= High-temperature operating life =

Reliability test applied to integrated circuits

High-temperature operating life (HTOL) is a reliability test applied to integrated circuits (ICs) to determine their intrinsic reliability. This test stresses the IC at an elevated temperature, high voltage and dynamic operation for a predefined period of time. The IC is usually monitored under stress and tested at intermediate intervals. This reliability stress test is sometimes referred to as a lifetime test, device life test or extended burn in test and is used to trigger potential failure modes and assess IC lifetime.

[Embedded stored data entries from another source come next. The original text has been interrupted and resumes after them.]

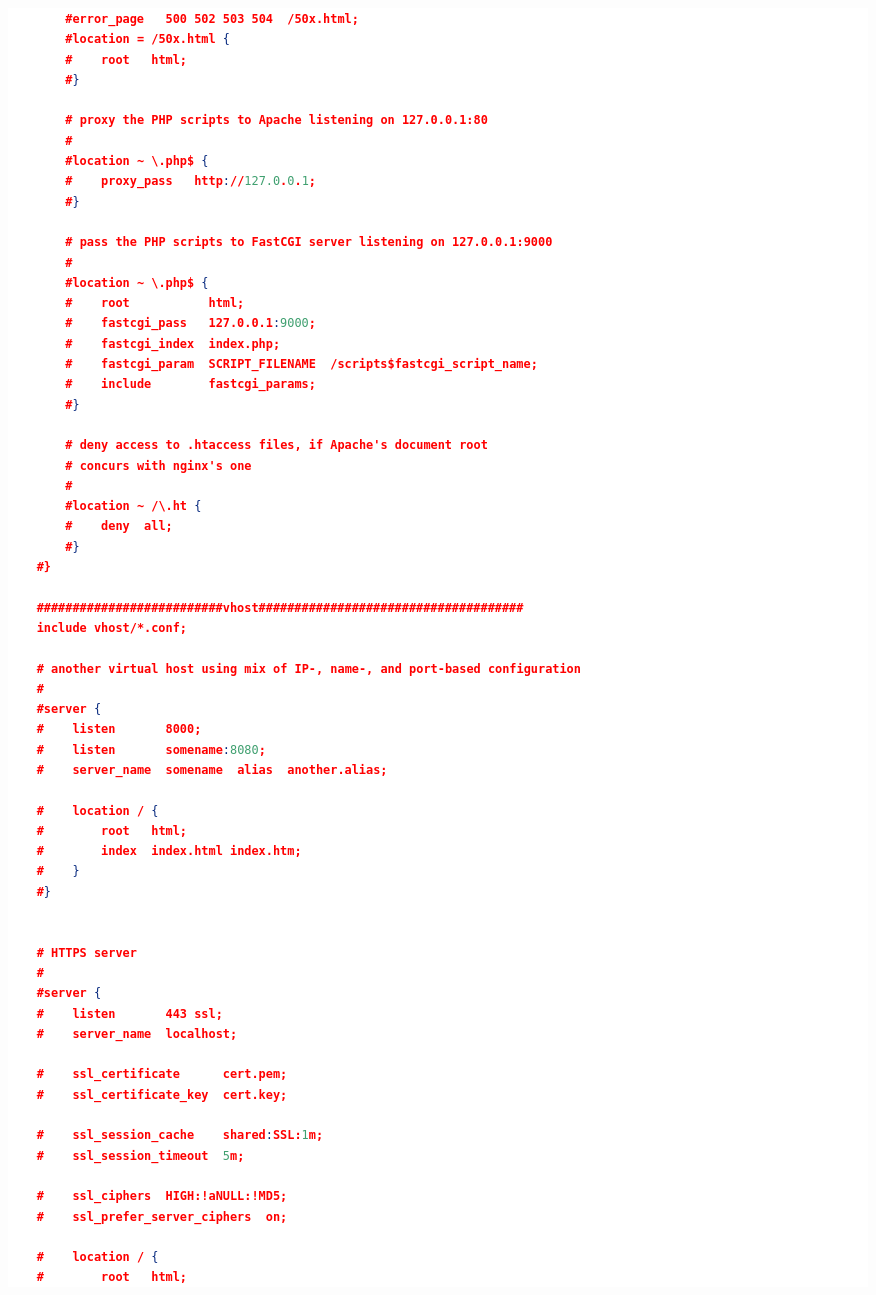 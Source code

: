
 ```json
        #error_page   500 502 503 504  /50x.html;
        #location = /50x.html {
        #    root   html;
        #}

        # proxy the PHP scripts to Apache listening on 127.0.0.1:80
        #
        #location ~ \.php$ {
        #    proxy_pass   http://127.0.0.1;
        #}

        # pass the PHP scripts to FastCGI server listening on 127.0.0.1:9000
        #
        #location ~ \.php$ {
        #    root           html;
        #    fastcgi_pass   127.0.0.1:9000;
        #    fastcgi_index  index.php;
        #    fastcgi_param  SCRIPT_FILENAME  /scripts$fastcgi_script_name;
        #    include        fastcgi_params;
        #}

        # deny access to .htaccess files, if Apache's document root
        # concurs with nginx's one
        #
        #location ~ /\.ht {
        #    deny  all;
        #}
    #}

	##########################vhost#####################################
    include vhost/*.conf;

    # another virtual host using mix of IP-, name-, and port-based configuration
    #
    #server {
    #    listen       8000;
    #    listen       somename:8080;
    #    server_name  somename  alias  another.alias;

    #    location / {
    #        root   html;
    #        index  index.html index.htm;
    #    }
    #}


    # HTTPS server
    #
    #server {
    #    listen       443 ssl;
    #    server_name  localhost;

    #    ssl_certificate      cert.pem;
    #    ssl_certificate_key  cert.key;

    #    ssl_session_cache    shared:SSL:1m;
    #    ssl_session_timeout  5m;

    #    ssl_ciphers  HIGH:!aNULL:!MD5;
    #    ssl_prefer_server_ciphers  on;

    #    location / {
    #        root   html;
```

There are several types of HTOL:

| HTOL Types | Schematic | Description |
|---|---|---|
| Static |  | IC stressed at static and constant conditions, IC not toggling. |
| Dynamic |  | Input stimulus for toggling the internal nodes of the device. |
| Monitored |  | Input stimulus for toggling the internal nodes of the device. Live output indicates IC performance. |
| In-situ tested |  | Input stimulus for toggling the internal nodes of the device. Responsive output tests IC performance. |

- AEC Documents.
- JEDEC Standards.
- Mil standards.

== Design considerations ==
The main aim of the HTOL is to age the device such that a short experiment will allow the lifetime of the IC to be predicted (e.g. 1,000 HTOL hours shall predict a minimum of "X" years of operation). Good HTOL process shall avoid relaxed HTOL operation and also prevents overstressing the IC. This method ages all IC's building blocks to allow relevant failure modes to be triggered and implemented in a short reliability experiment. A precise multiplier, known as the Acceleration Factor (AF) simulates long lifetime operation.

The AF represents the accelerated aging factor relative to the useful life application conditions.

For effective HTOL stress testing, several variables should be considered:
1. Digital toggling factor
2. Analog modules operation
3. I/O ring activity
4. Monitor design
5. Ambient temperature (Ta)
6. Junction temperature (Tj)
7. Voltage stress (Vstrs)
8. Acceleration factor (AF)
9. Test duration (t)
10. Sample size (SS)

A detailed description of the above variables, using a hypothetical, simplified IC with several RAMs, digital logic, an analog voltage regulator module and I/O ring, together with the HTOL design considerations for each are provided below.

=== Digital toggling factor ===
The digital toggling factor (DTF) represents the number of transistors that change their state during the stress test, relative to the total number of gates in the digital portion of the IC. In effect, the DTF is the percentage of transistors toggling in one time unit. The time unit is relative to the toggling frequency, and is usually limited by the HTOL setup to be in the range of 10–20Mhz.

Reliability engineers strive to toggle as many as possible transistors for each time unit of measure. The RAMs (and other memory types) are usually activated using the BIST function, while the logic is usually activated with the SCAN function, LFSR or logic BIST.

The power and the self-heating of the digital portion of the IC are evaluated and the device's aging estimated. These two measures are aligned so that they are similar to the aging of other elements of the IC. The degrees of freedom for aligning these measures are the voltage stress and/or the time period during which the HTOL program loops these blocks relative to other IC blocks.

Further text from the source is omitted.